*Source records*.
-- Opening Marker --

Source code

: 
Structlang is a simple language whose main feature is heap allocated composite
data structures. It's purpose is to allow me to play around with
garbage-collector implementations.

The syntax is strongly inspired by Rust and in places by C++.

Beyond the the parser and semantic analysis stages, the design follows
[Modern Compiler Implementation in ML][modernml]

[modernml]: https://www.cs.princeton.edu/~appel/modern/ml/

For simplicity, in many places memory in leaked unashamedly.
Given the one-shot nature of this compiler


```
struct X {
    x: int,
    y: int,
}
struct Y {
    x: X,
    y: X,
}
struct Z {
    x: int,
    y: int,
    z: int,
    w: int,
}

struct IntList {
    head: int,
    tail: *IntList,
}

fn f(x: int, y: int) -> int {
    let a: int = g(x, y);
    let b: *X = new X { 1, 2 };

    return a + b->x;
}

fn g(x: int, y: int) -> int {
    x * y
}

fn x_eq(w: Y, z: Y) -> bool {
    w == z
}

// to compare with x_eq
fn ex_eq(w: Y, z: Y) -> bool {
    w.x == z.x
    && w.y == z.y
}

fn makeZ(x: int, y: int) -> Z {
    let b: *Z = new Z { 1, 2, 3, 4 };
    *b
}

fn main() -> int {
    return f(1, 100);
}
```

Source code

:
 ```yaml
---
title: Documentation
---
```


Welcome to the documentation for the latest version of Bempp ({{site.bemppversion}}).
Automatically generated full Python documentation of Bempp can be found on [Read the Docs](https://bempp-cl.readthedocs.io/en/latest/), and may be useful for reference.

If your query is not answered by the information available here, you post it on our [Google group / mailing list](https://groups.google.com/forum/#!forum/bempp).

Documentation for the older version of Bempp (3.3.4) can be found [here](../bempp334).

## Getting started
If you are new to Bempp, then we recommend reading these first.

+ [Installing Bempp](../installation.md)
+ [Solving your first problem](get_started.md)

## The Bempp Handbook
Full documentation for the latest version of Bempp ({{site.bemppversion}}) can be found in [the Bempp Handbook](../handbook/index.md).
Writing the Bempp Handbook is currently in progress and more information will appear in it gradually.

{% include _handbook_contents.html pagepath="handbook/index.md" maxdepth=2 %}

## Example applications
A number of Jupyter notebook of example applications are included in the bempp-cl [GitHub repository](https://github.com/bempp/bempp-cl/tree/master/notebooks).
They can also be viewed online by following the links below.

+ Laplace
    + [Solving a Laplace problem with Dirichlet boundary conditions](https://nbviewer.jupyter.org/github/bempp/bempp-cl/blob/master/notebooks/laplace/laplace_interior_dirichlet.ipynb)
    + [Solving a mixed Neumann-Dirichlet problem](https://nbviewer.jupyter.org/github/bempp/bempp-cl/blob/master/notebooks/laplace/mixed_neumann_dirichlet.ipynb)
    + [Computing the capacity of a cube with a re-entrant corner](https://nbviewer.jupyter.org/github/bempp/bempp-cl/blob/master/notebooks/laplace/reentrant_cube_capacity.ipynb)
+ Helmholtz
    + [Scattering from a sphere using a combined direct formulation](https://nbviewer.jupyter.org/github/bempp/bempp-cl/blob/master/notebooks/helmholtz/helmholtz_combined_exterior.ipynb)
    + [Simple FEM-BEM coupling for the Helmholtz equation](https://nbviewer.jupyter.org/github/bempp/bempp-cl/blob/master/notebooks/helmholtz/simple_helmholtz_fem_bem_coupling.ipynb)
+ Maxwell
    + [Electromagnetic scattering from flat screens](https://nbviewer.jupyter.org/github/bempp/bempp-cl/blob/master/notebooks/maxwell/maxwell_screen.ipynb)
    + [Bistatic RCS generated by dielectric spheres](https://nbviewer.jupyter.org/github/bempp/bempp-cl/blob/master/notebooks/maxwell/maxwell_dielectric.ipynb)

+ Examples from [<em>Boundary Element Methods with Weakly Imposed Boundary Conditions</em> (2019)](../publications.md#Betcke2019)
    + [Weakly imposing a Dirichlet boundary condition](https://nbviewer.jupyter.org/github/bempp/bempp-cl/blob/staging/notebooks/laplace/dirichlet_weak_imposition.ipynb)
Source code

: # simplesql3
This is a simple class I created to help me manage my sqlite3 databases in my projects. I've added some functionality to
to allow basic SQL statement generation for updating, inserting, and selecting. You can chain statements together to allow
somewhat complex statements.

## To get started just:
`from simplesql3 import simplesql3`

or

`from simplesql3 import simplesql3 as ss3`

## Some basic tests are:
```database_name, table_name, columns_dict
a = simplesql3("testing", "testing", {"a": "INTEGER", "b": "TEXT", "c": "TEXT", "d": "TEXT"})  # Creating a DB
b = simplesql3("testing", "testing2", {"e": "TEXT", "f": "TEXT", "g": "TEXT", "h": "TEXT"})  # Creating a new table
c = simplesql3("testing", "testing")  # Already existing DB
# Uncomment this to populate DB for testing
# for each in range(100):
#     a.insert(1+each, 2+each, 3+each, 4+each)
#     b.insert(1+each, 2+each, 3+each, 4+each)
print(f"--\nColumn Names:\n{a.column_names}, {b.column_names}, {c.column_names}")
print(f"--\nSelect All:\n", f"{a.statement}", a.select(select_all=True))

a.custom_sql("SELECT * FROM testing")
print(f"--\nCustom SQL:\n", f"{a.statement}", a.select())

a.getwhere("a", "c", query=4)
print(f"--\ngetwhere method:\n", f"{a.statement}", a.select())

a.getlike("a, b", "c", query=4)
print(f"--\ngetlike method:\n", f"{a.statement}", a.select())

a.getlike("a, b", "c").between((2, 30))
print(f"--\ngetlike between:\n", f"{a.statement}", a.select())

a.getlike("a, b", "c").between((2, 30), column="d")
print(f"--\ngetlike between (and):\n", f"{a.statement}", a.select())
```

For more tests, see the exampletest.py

-- Closing Marker --

*EXERCISE INSTRUCTIONS*. Every line above in which the word "Solving" is present must be copied into the answer.

*EXERCISE RESPONSE*.
+ [Solving your first problem](get_started.md)
    + [Solving a Laplace problem with Dirichlet boundary conditions](https://nbviewer.jupyter.org/github/bempp/bempp-cl/blob/master/notebooks/laplace/laplace_interior_dirichlet.ipynb)
    + [Solving a mixed Neumann-Dirichlet problem](https://nbviewer.jupyter.org/github/bempp/bempp-cl/blob/master/notebooks/laplace/mixed_neumann_dirichlet.ipynb)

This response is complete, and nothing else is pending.